Communion is more than a passive undertaking; it can be an active resistance to the contagion of Satan. As a community practice, communion may erode the foundation of rivalistic tension and redeem real people from dehumanizing and demonizing others. Perhaps that is too much to hope. As a covenant I inherit from a cherished Friend, the difficult practice of taming and being tamed reminds me that I am still the learner, and the Fox is still my teacher.
“Men have forgotten this truth,” said the fox. “But you must not forget it. You become responsible, forever, for what you have tamed” (Saint-Exupéry 74).
Notes
- The Didache is the oldest existing document that served Christian communities as a sort of “Church manual,” providing instructions for prayer, fasting, baptism, Communion, and other matters. It’s advices are still mostly observed by Orthodox Christians throughout the East.
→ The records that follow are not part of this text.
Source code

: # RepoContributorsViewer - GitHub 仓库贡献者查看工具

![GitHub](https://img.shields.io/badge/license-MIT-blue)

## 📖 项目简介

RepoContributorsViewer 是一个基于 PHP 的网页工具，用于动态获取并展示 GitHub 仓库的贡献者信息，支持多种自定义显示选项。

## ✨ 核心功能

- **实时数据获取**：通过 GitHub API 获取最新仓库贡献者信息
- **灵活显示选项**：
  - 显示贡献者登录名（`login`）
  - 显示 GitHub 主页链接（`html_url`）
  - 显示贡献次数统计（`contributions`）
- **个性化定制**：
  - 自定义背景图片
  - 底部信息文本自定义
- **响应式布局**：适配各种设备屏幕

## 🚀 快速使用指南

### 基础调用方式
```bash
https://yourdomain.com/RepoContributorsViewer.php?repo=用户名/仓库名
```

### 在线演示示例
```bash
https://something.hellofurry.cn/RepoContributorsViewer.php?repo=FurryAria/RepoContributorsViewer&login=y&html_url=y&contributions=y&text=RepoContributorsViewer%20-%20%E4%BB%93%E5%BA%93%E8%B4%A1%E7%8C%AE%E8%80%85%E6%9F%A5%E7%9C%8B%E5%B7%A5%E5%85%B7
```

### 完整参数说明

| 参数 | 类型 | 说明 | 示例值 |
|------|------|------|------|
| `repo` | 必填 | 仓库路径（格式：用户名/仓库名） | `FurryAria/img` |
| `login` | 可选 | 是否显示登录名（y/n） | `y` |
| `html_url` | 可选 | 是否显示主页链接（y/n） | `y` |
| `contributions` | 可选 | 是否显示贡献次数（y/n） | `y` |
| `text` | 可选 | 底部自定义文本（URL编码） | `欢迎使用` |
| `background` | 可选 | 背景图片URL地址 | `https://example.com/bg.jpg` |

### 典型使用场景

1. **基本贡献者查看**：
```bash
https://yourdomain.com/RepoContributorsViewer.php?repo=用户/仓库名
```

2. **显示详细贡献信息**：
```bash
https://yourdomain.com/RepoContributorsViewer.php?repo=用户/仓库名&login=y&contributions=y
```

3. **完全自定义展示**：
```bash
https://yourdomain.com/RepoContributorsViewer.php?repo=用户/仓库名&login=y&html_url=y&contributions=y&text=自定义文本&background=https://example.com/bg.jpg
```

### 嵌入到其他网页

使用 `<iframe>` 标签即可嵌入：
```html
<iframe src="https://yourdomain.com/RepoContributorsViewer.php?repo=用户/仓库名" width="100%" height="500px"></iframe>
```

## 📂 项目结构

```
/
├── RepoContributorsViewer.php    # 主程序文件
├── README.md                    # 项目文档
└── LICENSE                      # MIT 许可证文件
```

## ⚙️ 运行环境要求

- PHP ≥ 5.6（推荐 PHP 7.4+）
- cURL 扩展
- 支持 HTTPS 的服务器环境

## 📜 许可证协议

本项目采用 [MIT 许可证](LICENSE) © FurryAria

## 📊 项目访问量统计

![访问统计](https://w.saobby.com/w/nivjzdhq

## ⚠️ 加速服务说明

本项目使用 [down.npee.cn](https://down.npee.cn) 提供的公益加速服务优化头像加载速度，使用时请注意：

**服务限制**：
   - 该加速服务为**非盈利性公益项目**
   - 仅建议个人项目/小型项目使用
It’s prayers connected to the Eucharist include the following verse: “Just as this broken bread was scattered over the hills and then brought together and made one, so let your assembly be brought together from the ends of the earth into your Kingdom” (Ehrman 315, in plain speech).
- Girard’s terms were “mimetic desire,” and “scandal,” the latter being derived from the Greek skandalon and skanalizein, words that designate mimetic rivalry in the Greek New Testament (16).
Sources & Further Reading
Citations of René Girard in the above text refer to I See Satan Fall Like Lightning, below.
- Buckman, Christine, Christy DeButts, and Tom Fox eds. “The Journal of Chalkley Gillingham: Friend in the Midst of Civil War.” Fort Belvior: Alexandria Friends Meeting at Woodlawn, 1989. (The publication date is given in note 15 on page 38.)
- Corbett, Jim. Goatwalking: A guide to wildland living, a quest for the Peaceable Kingdom. New York: Viking, 1991.
- Erhman, Bart D. The New Testament and Other Early Christian Writings: A Reader. New York: Oxford UP, 1998.
- Fox, Tom. “The Force of War and the Force of Peace? The Same Force Moving in the Opposite Direction?” Waiting in the Light. 14 Feb 2005.
- Girard, René and Yvonne Fraccero trans. The Scapegoat. Baltimore: Johns Hopkins UP, 1986.
- Girard, René and James G. Williams trans. I See Satan Fall Like Lightning. Maryknoll: Orbis, 2002.
- Nations, James. “Short History of Woodlawn Meeting.” Alexandria Friends Meeting at Woodlawn. 7 Jan 2005.
- Saint-Exupéry, Antoine de and Katherine Woods trans. The Little Prince. New York: Harcourt, 1971.